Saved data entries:
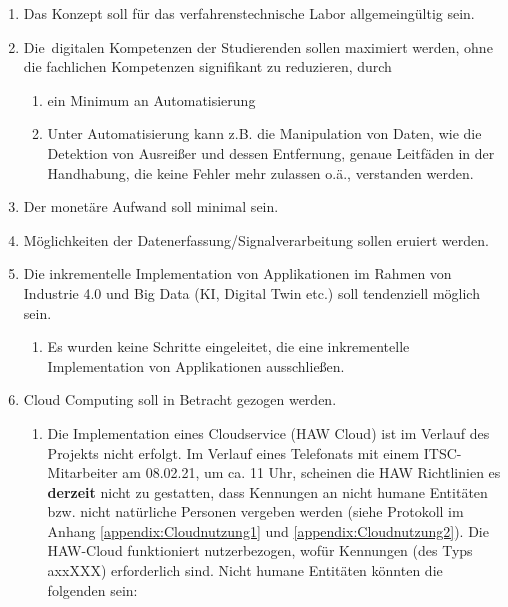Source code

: \begin{enumerate}[leftmargin = 1.5em, label = \textbullet , itemsep = 0.1em]
\item[\cmark] Das Konzept soll für das verfahrenstechnische Labor allgemeingültig sein.
\item[\cmark] Die \glqq \,{\Menlo digitalen Kompetenzen}\grqq{} der Studierenden sollen maximiert werden, ohne die fachlichen Kompetenzen signifikant zu reduzieren, durch 


	\begin{enumerate}[leftmargin = 1.5em, label = -- , itemsep = 0.1em]
	\item[\cmark] ein Minimum an Automatisierung 
	\item[\cmark] Unter Automatisierung kann z.B.  die Manipulation von Daten, wie die Detektion von Ausreißer und dessen Entfernung, genaue Leitfäden in der Handhabung, die keine Fehler mehr zulassen o.ä., verstanden werden.
	\end{enumerate}
	
\item[\cmark] Der monetäre Aufwand soll minimal sein.
\item[\cmark] Möglichkeiten der Datenerfassung/Signalverarbeitung sollen eruiert werden. 
\item[\cmark] Die inkrementelle Implementation von Applikationen im Rahmen von Industrie 4.0 und Big Data (KI, Digital Twin etc.) soll tendenziell möglich sein.
	\begin{enumerate}[leftmargin = 1.5em, label = $\diamond$ , itemsep = 0.1em]
	\item Es wurden keine Schritte eingeleitet, die eine inkrementelle Implementation von Applikationen ausschließen.
	\end{enumerate}


\item[\cmark] Cloud Computing soll in Betracht gezogen werden.

	\begin{enumerate}[leftmargin = 1.5em, label = $\diamond$ , itemsep = 0.1em]
	\item Die Implementation eines Cloudservice (HAW Cloud) ist im Verlauf des Projekts nicht erfolgt. Im Verlauf eines Telefonats mit einem ITSC-Mitarbeiter am 08.02.21, um ca. 11 Uhr, scheinen die HAW Richtlinien es \textbf{derzeit} nicht zu gestatten, dass Kennungen an nicht humane Entitäten bzw. nicht natürliche Personen vergeben werden (siehe Protokoll im Anhang \ref{appendix:Cloudnutzung1} und \ref{appendix:Cloudnutzung2}). Die HAW-Cloud funktioniert nutzerbezogen, wofür Kennungen (des Typs axxXXX) erforderlich sind. Nicht humane Entitäten könnten die folgenden sein:
	 

\end{enumerate}
\end{enumerate}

Task instructions. All of the data must be given again exactly, without the pictures.

Task response.
Source code

: \begin{enumerate}[leftmargin = 1.5em, label = \textbullet , itemsep = 0.1em]
\item[\cmark] Das Konzept soll für das verfahrenstechnische Labor allgemeingültig sein.
\item[\cmark] Die \glqq \,{\Menlo digitalen Kompetenzen}\grqq{} der Studierenden sollen maximiert werden, ohne die fachlichen Kompetenzen signifikant zu reduzieren, durch 


	\begin{enumerate}[leftmargin = 1.5em, label = -- , itemsep = 0.1em]
	\item[\cmark] ein Minimum an Automatisierung 
	\item[\cmark] Unter Automatisierung kann z.B.  die Manipulation von Daten, wie die Detektion von Ausreißer und dessen Entfernung, genaue Leitfäden in der Handhabung, die keine Fehler mehr zulassen o.ä., verstanden werden.
	\end{enumerate}
	
\item[\cmark] Der monetäre Aufwand soll minimal sein.
\item[\cmark] Möglichkeiten der Datenerfassung/Signalverarbeitung sollen eruiert werden. 
\item[\cmark] Die inkrementelle Implementation von Applikationen im Rahmen von Industrie 4.0 und Big Data (KI, Digital Twin etc.) soll tendenziell möglich sein.
	\begin{enumerate}[leftmargin = 1.5em, label = $\diamond$ , itemsep = 0.1em]
	\item Es wurden keine Schritte eingeleitet, die eine inkrementelle Implementation von Applikationen ausschließen.
	\end{enumerate}


\item[\cmark] Cloud Computing soll in Betracht gezogen werden.

	\begin{enumerate}[leftmargin = 1.5em, label = $\diamond$ , itemsep = 0.1em]
	\item Die Implementation eines Cloudservice (HAW Cloud) ist im Verlauf des Projekts nicht erfolgt. Im Verlauf eines Telefonats mit einem ITSC-Mitarbeiter am 08.02.21, um ca. 11 Uhr, scheinen die HAW Richtlinien es \textbf{derzeit} nicht zu gestatten, dass Kennungen an nicht humane Entitäten bzw. nicht natürliche Personen vergeben werden (siehe Protokoll im Anhang \ref{appendix:Cloudnutzung1} und \ref{appendix:Cloudnutzung2}). Die HAW-Cloud funktioniert nutzerbezogen, wofür Kennungen (des Typs axxXXX) erforderlich sind. Nicht humane Entitäten könnten die folgenden sein:
	 

\end{enumerate}
\end{enumerate}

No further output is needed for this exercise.